On hair, boyishness, and feminism
September 13, 2014
I hated my long hair.
Don’t get me wrong– as a child, I had a 10 year old friend with a glossy, elegant, brunette mane. It flowed over her shoulders, down her back, even all the way to her bottom. My 5-year-old self aspired to grow my hair out like that someday. Now, hair like that seems like a bother.
Before 8th grade, anything resembling a “boy’s haircut” was out of the question. I cherished my tresses as one would a kitten. I hated it when my parents or relatives told me “Hey, have you thought about getting a bob? I think it would look cute on you,” because I knew they were trying to coax me out of this style rut. I was having none of that.
I never spent much time putting any product in my hair because I knew that it would just become a frizzy mess by the end of the day, and, heck, my middle school self had better things to do than blow-dry an inevitable disaster. I tried different trendy hairstyles like layering and side bangs in an effort to mimic the luscious locks of celebrities I didn’t otherwise know much about, but that didn’t make it any more manageable. I had this hair that I could style and flaunt, why not keep it? I usually kept it in a ponytail, anyway.
In the summer before I started high school, I wanted to try something new. Ponytails and braids were getting on my nerves, and fancy hairstyles were the last thing I wanted. A thought crossed my mind: what if I didn’t have to have a ponytail anymore? I could cut it all off. Rachel Maddow did. Emma Watson did.
No, I thought. That’s way too risky.
However, a good friend of mine had a bob, and it wouldn’t be high treason to try something similar. It would buy me some time to think about that rogue notion of having a pixie cut. Summer was coming, anyway.
The bob haircut lasted for two years. Then, on my 16th birthday, I wanted to surprise everyone with a pixie cut. None of my friends had hair much shorter than their shoulders, so this was a bold move.
Of course, I chickened out. “My birthday’s in December,” I thought, “so maybe I should wait until it gets a bit warmer.”
So, I compromised and cut my hair a week before spring break.

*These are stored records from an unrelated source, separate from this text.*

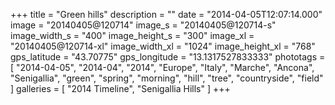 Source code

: +++
title = "Green hills"
description = ""
date = "2014-04-05T12:07:14.000"
image = "20140405@120714"
image_s = "20140405@120714-s"
image_width_s = "400"
image_height_s = "300"
image_xl = "20140405@120714-xl"
image_width_xl = "1024"
image_height_xl = "768"
gps_latitude = "43.70775"
gps_longitude = "13.1317527833333"
phototags = [ "2014-04-05", "2014-04", "2014", "Europe", "Italy", "Marche", "Ancona", "Senigallia", "green", "spring", "morning", "hill", "tree", "countryside", "field" ]
galleries = [ "2014 Timeline", "Senigallia Hills" ]
+++
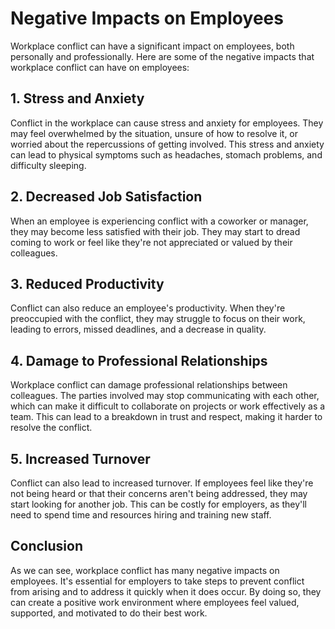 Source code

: # Negative Impacts on Employees

Workplace conflict can have a significant impact on employees, both personally and professionally. Here are some of the negative impacts that workplace conflict can have on employees:

## 1. Stress and Anxiety

Conflict in the workplace can cause stress and anxiety for employees. They may feel overwhelmed by the situation, unsure of how to resolve it, or worried about the repercussions of getting involved. This stress and anxiety can lead to physical symptoms such as headaches, stomach problems, and difficulty sleeping.

## 2. Decreased Job Satisfaction

When an employee is experiencing conflict with a coworker or manager, they may become less satisfied with their job. They may start to dread coming to work or feel like they're not appreciated or valued by their colleagues.

## 3. Reduced Productivity

Conflict can also reduce an employee's productivity. When they're preoccupied with the conflict, they may struggle to focus on their work, leading to errors, missed deadlines, and a decrease in quality.

## 4. Damage to Professional Relationships

Workplace conflict can damage professional relationships between colleagues. The parties involved may stop communicating with each other, which can make it difficult to collaborate on projects or work effectively as a team. This can lead to a breakdown in trust and respect, making it harder to resolve the conflict.

## 5. Increased Turnover

Conflict can also lead to increased turnover. If employees feel like they're not being heard or that their concerns aren't being addressed, they may start looking for another job. This can be costly for employers, as they'll need to spend time and resources hiring and training new staff.

## Conclusion

As we can see, workplace conflict has many negative impacts on employees. It's essential for employers to take steps to prevent conflict from arising and to address it quickly when it does occur. By doing so, they can create a positive work environment where employees feel valued, supported, and motivated to do their best work.

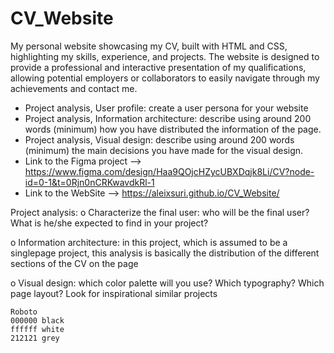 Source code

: # CV_Website
My personal website showcasing my CV, built with HTML and CSS, highlighting my skills, experience, and projects. The website is designed to provide a professional and interactive presentation of my qualifications, allowing potential employers or collaborators to easily navigate through my achievements and contact me.

- Project analysis, User profile: create a user persona for your website
- Project analysis, Information architecture: describe using around 200 words (minimum) how you have distributed the information of the page.
- Project analysis, Visual design: describe using around 200 words (minimum) the main decisions you have made for the visual design.
- Link to the Figma project  -->  https://www.figma.com/design/Haa9QOjcHZycUBXDqjk8Li/CV?node-id=0-1&t=0Rjn0nCRKwavdkRl-1
- Link to the WebSite -->  https://aleixsuri.github.io/CV_Website/



Project analysis:
o Characterize the final user: who will be the final user? What is he/she
expected to find in your project?

o Information architecture: in this project, which is assumed to be a singlepage project, this analysis is basically the distribution of the different
sections of the CV on the page

o Visual design: which color palette will you use? Which typography?
Which page layout? Look for inspirational similar projects

    Roboto
    000000 black
    ffffff white
    212121 grey
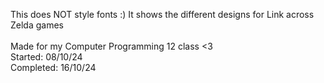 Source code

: This does NOT style fonts :) It shows the different designs for Link across Zelda games<br> <br>
Made for my Computer Programming 12 class <3 <br> 
Started:   08/10/24 <br>
Completed: 16/10/24 <br>
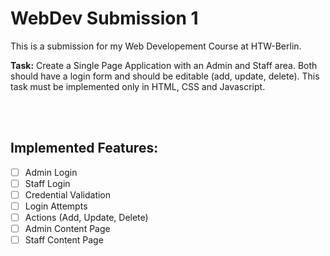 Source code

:# WebDev Submission 1

This is a submission for my Web Developement Course at HTW-Berlin.

<strong>Task:</strong> Create a Single Page Application with an Admin and Staff area. Both should have a login form and should be editable (add, update, delete). This task must be implemented only in HTML, CSS and Javascript.

<br/>
<br/>

## Implemented Features:
- [ ] Admin Login
- [ ] Staff Login
- [ ] Credential Validation
- [ ] Login Attempts
- [ ] Actions (Add, Update, Delete)
- [ ] Admin Content Page
- [ ] Staff Content Page
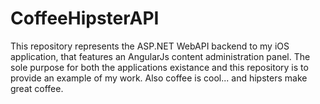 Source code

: # CoffeeHipsterAPI
This repository represents the ASP.NET WebAPI backend to my iOS application, that features an AngularJs content administration panel. The sole purpose for both the applications existance and this repository is to provide an example of my work. Also coffee is cool... and hipsters make great coffee.

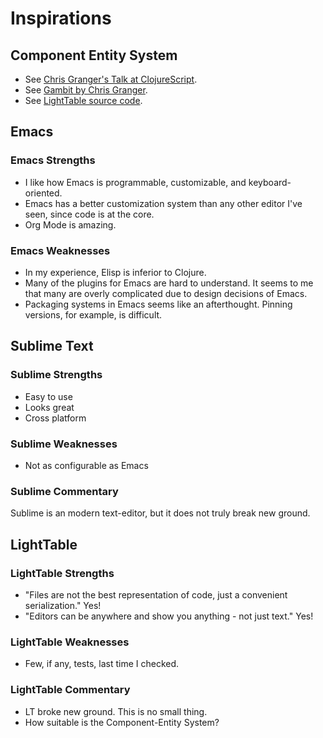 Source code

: # Inspirations

## Component Entity System

* See
[Chris Granger's Talk at ClojureScript](https://www.youtube.com/watch?v=V1Eu9vZaDYw).
* See [Gambit by Chris Granger](https://github.com/ibdknox/gambit).
* See [LightTable source code](https://github.com/LightTable/LightTable).

## Emacs

### Emacs Strengths

* I like how Emacs is programmable, customizable, and keyboard-oriented.
* Emacs has a better customization system than any other editor I've seen, since
code is at the core.
* Org Mode is amazing.

### Emacs Weaknesses

* In my experience, Elisp is inferior to Clojure.
* Many of the plugins for Emacs are hard to understand. It seems to me that many
are overly complicated due to design decisions of Emacs.
* Packaging systems in Emacs seems like an afterthought. Pinning versions, for
  example, is difficult.

## Sublime Text

### Sublime Strengths

* Easy to use
* Looks great
* Cross platform

### Sublime Weaknesses

* Not as configurable as Emacs

### Sublime Commentary

Sublime is an modern text-editor, but it does not truly break new ground.

## LightTable

### LightTable Strengths

* "Files are not the best representation of code, just a convenient
serialization." Yes!
* "Editors can be anywhere and show you anything - not just text." Yes!

### LightTable Weaknesses

+ Few, if any, tests, last time I checked.

### LightTable Commentary

* LT broke new ground. This is no small thing.
* How suitable is the Component-Entity System?
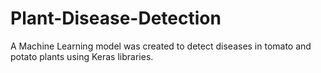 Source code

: # Plant-Disease-Detection

A Machine Learning model was created to detect diseases in tomato and potato plants using Keras libraries.
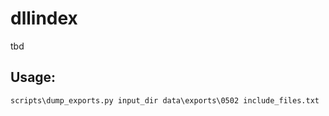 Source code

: # dllindex
tbd


## Usage:

`scripts\dump_exports.py input_dir data\exports\0502 include_files.txt`
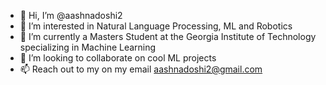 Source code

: - 👋 Hi, I’m @aashnadoshi2
- 👀 I’m interested in Natural Language Processing, ML and Robotics
- 🌱 I’m currently a Masters Student at the Georgia Institute of Technology specializing in Machine Learning
- 💞️ I’m looking to collaborate on cool ML projects
- 📫 Reach out to my on my email aashnadoshi2@gmail.com

<!---
aashnadoshi2/aashnadoshi2 is a ✨ special ✨ repository because its `README.md` (this file) appears on your GitHub profile.
You can click the Preview link to take a look at your changes.
--->
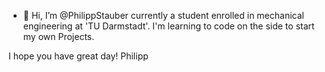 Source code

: - 👋 Hi, I’m @PhilippStauber
currently a student enrolled in mechanical engineering at 'TU Darmstadt'.
I'm learning to code on the side to start my own Projects.

I hope you have great day!
Philipp

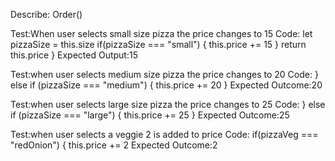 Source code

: Describe: Order()

Test:When user selects small size pizza the price changes to 15
Code:
 let pizzaSize = this.size
  if(pizzaSize === "small") {
    this.price += 15
  }
  return this.price
}
Expected Output:15

Test:when user selects medium size pizza the price changes to 20
Code:
 } else if (pizzaSize === "medium") {
    this.price += 20
  }
Expected Outcome:20

Test:when user selects large size pizza the price changes to 25
Code:
 } else if (pizzaSize === "large") {
    this.price += 25
  }
Expected Outcome:25

Test:when user selects a veggie 2 is added to price
Code:
   if(pizzaVeg === "redOnion") {
    this.price += 2
Expected Outcome:2

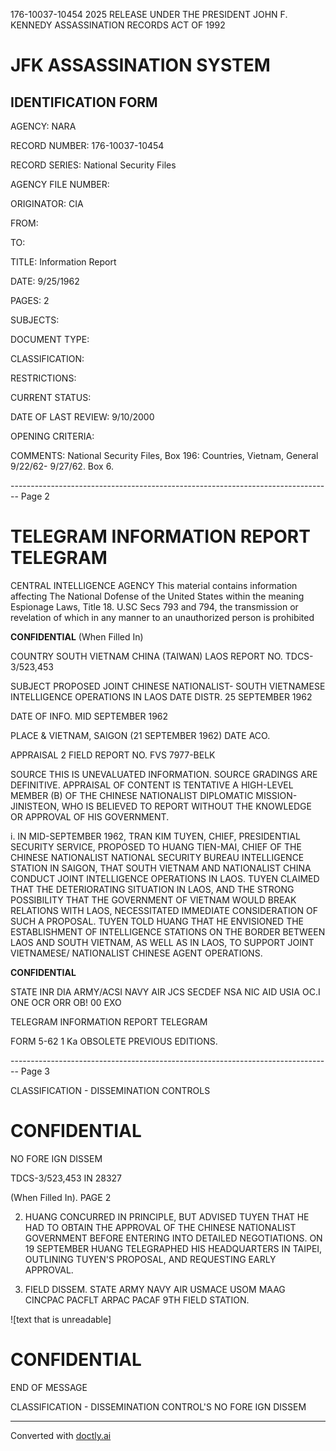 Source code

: 176-10037-10454 2025 RELEASE UNDER THE PRESIDENT JOHN F. KENNEDY ASSASSINATION RECORDS ACT OF 1992

# JFK ASSASSINATION SYSTEM
## IDENTIFICATION FORM

AGENCY: NARA

RECORD NUMBER: 176-10037-10454

RECORD SERIES: National Security Files

AGENCY FILE NUMBER:

ORIGINATOR: CIA

FROM:

TO:

TITLE: Information Report

DATE: 9/25/1962

PAGES: 2

SUBJECTS:

DOCUMENT TYPE:

CLASSIFICATION:

RESTRICTIONS:

CURRENT STATUS:

DATE OF LAST REVIEW: 9/10/2000

OPENING CRITERIA:

COMMENTS: National Security Files, Box 196: Countries, Vietnam, General 9/22/62- 9/27/62. Box 6.


-------------------------------------------------------------------------------- Page 2

# TELEGRAM INFORMATION REPORT TELEGRAM

CENTRAL INTELLIGENCE AGENCY
This material contains information affecting The National Dofense of the United States within the meaning Espionage Laws, Title 18. U.SC Secs 793 and 794, the transmission or revelation of which in any manner to an unauthorized person is prohibited

**CONFIDENTIAL**
(When Filled In)

COUNTRY SOUTH VIETNAM CHINA (TAIWAN) LAOS REPORT NO. TDCS-3/523,453

SUBJECT PROPOSED JOINT CHINESE NATIONALIST-
SOUTH VIETNAMESE INTELLIGENCE OPERATIONS
IN LAOS DATE DISTR. 25 SEPTEMBER 1962

DATE OF
INFO. MID SEPTEMBER 1962

PLACE & VIETNAM, SAIGON (21 SEPTEMBER 1962)
DATE ACO.

APPRAISAL 2 FIELD REPORT NO. FVS 7977-BELK

SOURCE THIS IS UNEVALUATED INFORMATION. SOURCE GRADINGS ARE DEFINITIVE. APPRAISAL OF CONTENT IS TENTATIVE
A HIGH-LEVEL MEMBER (B) OF THE CHINESE NATIONALIST DIPLOMATIC MISSION-JINISTEON,
WHO IS BELIEVED TO REPORT WITHOUT THE KNOWLEDGE OR APPROVAL OF HIS GOVERNMENT.

i. IN MID-SEPTEMBER 1962, TRAN KIM TUYEN, CHIEF, PRESIDENTIAL SECURITY SERVICE, PROPOSED TO HUANG TIEN-MAI, CHIEF OF THE CHINESE NATIONALIST NATIONAL SECURITY BUREAU INTELLIGENCE STATION IN SAIGON, THAT SOUTH VIETNAM AND NATIONALIST CHINA CONDUCT JOINT INTELLIGENCE OPERATIONS IN LAOS. TUYEN CLAIMED THAT THE DETERIORATING SITUATION IN LAOS, AND THE STRONG POSSIBILITY THAT THE GOVERNMENT OF VIETNAM WOULD BREAK RELATIONS WITH LAOS, NECESSITATED IMMEDIATE CONSIDERATION OF SUCH A PROPOSAL. TUYEN TOLD HUANG THAT HE ENVISIONED THE ESTABLISHMENT OF INTELLIGENCE STATIONS ON THE BORDER BETWEEN LAOS AND SOUTH VIETNAM, AS WELL AS IN LAOS, TO SUPPORT JOINT VIETNAMESE/ NATIONALIST CHINESE AGENT OPERATIONS.

**CONFIDENTIAL**

STATE INR DIA ARMY/ACSI NAVY AIR JCS SECDEF NSA NIC AID USIA OC.I ONE OCR ORR OB! 00 EXO

TELEGRAM INFORMATION REPORT TELEGRAM

FORM
5-62 1 Ka OBSOLETE PREVIOUS EDITIONS.


-------------------------------------------------------------------------------- Page 3

CLASSIFICATION - DISSEMINATION CONTROLS

# CONFIDENTIAL
NO FORE IGN DISSEM

TDCS-3/523,453 IN 28327

(When Filled In). PAGE 2

2. HUANG CONCURRED IN PRINCIPLE, BUT ADVISED TUYEN THAT HE
   HAD TO OBTAIN THE APPROVAL OF THE CHINESE NATIONALIST GOVERNMENT
   BEFORE ENTERING INTO DETAILED NEGOTIATIONS. ON 19 SEPTEMBER HUANG
   TELEGRAPHED HIS HEADQUARTERS IN TAIPEI, OUTLINING TUYEN'S PROPOSAL,
   AND REQUESTING EARLY APPROVAL.

3. FIELD DISSEM. STATE ARMY NAVY AIR USMACE USOM MAAG
   CINCPAC PACFLT ARPAC PACAF 9TH FIELD STATION.

![text that is unreadable]

# CONFIDENTIAL
END OF MESSAGE

CLASSIFICATION - DISSEMINATION CONTROL'S
NO FORE IGN DISSEM


---
Converted with [doctly.ai](https://doctly.ai) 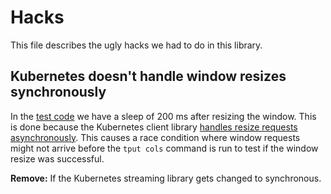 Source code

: # Hacks

This file describes the ugly hacks we had to do in this library.

## Kubernetes doesn't handle window resizes synchronously

In the [test code](integration_test.go) we have a sleep of 200 ms after resizing the window. This is done because the Kubernetes client library [handles resize requests asynchronously](https://github.com/kubernetes/client-go/blob/master/tools/remotecommand/v3.go#L69). This causes a race condition where window requests might not arrive before the `tput cols` command is run to test if the window resize was successful.

**Remove:** If the Kubernetes streaming library gets changed to synchronous.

Most of my friends had nice things to say about my complete style change: “Woah! Nice!” “That is so great!” “You pull that off pretty well!” A teacher who I hadn’t talked to since sixth grade stopped me in the hall and said “Lookin’ sporty, Emma!”
I go to a girls school. I’m not often exposed to male hairdos. So, when I debuted my pixie cut at a city orchestra rehearsal, I realized that I had the same haircut as many of the boys. As a person who often compares herself to others, this was scary.
Then, there was lunch. One of my friends wanted me to french-braid her hair, which launched into a braiding circle. Exclusion from that ritual disconnected me from many of my peers.
And, of course, there’s the wind-blown hair conditioner ads and Pinterest hair tutorials and pictures of fancy updos on Instagram and that one blunt friend who asks “Emma! What did you do to your hair?!”
That’s when I started to regret my decision. According to the world around me, I had given up my femininity.
This wasn’t true. I couldn’t go back that longer hairdo immediately, so I had some time to think about my choice.
There are obvious perks to having short hair. I don’t miss the drawn-out showers, the search for a ponytail holder, or constant worrying as to whether my hair has turned into a frizzball. I’m never concerned about stray hairs catching in the compound miter saw. Exercise has never been easier.
Over time, I found ways to be less “boyish,” as my meaner peers called it. I wear earrings where my hair used to cover, and I feel free to wear more flattering clothes and makeup. Ignoring the pressure from billboards, TV, and my friends, I did what made sense for me. My self confidence has tripled. Now, when I see boys who have the same hairstyle as I do, I think “Nice. I can pull that off, too.”
I’ve also realized how cumbersome long hair was. Why did I like it so much?
Once in engineering class I was building a bench outside in the Texas heat. When my friend bounced over, her “natural” ombre blondish hair rippling against her back, I almost wanted to say, “How on earth can you stand that stuff on your neck? I’m sweating just looking at you!” Of course, she couldn’t abandon her God-given beauty. Instead of pulling back her tresses, she let them fall in front of her face as she leaned over to hand me a sanding block.
My long hair was never called anything but, at best, “pretty,” or “cute,” and at worst, “stringy.” I’ve never heard “That’s a nice head of hair you got there. I bet it comes in handy when you’re doing science homework,” or “Gee, it’s convenient your hair is that long. What would we do without it?”
Hair is a thing that grows out of our head to keep our heads warm. Everyone has it. You can style it to express yourself. You could keep it close to your head and out of the way, like I did. Maybe I won’t ever have my hair french braided again. Maybe no one will curl my locks into ringlets for prom, but I’m fine with that.
I’m not telling you how to style your hair. Keep it long, cut it, dye it, whatever. Feminism is all about each woman doing her own thing. Do what matches your lifestyle.
But, ladies, if we want to get stuff done, we need to put our hair up. It’s going to get in the way. Hair is an accessory, treat it like such.